DATA PROVIDED »
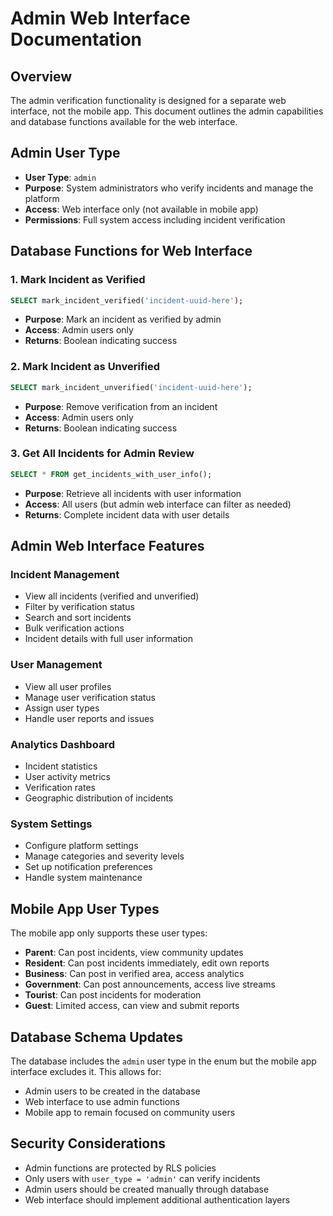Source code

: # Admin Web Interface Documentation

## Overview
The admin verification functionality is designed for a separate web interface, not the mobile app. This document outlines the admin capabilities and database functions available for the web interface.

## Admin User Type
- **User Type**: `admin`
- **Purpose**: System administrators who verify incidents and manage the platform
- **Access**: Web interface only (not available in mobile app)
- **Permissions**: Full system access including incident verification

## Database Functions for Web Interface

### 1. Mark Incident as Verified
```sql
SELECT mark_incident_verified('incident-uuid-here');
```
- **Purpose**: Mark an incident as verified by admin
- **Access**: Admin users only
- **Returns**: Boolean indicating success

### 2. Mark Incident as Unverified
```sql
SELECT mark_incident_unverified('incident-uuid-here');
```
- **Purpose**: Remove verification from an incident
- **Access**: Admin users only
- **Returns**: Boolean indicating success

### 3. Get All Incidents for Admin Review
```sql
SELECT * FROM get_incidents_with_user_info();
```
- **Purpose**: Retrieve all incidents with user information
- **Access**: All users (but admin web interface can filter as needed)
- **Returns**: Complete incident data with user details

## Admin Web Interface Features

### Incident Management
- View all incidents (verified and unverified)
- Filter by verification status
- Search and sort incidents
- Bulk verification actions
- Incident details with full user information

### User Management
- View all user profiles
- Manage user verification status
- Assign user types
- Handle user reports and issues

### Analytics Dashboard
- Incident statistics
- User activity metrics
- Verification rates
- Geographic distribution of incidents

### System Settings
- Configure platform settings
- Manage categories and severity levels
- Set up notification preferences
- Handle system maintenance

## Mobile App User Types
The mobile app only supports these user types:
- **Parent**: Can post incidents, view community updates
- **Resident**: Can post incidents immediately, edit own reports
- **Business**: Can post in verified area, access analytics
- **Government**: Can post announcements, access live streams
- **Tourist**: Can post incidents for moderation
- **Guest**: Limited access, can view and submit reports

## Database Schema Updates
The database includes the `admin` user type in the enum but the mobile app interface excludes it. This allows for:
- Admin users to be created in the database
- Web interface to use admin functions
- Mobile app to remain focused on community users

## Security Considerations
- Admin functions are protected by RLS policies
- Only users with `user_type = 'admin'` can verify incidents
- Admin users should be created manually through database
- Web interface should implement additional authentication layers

WHAT TO PRODUCE »
When a line above contains the string "Handle", copy that line.

EXPECTED ANSWER »
- Handle user reports and issues
- Handle system maintenance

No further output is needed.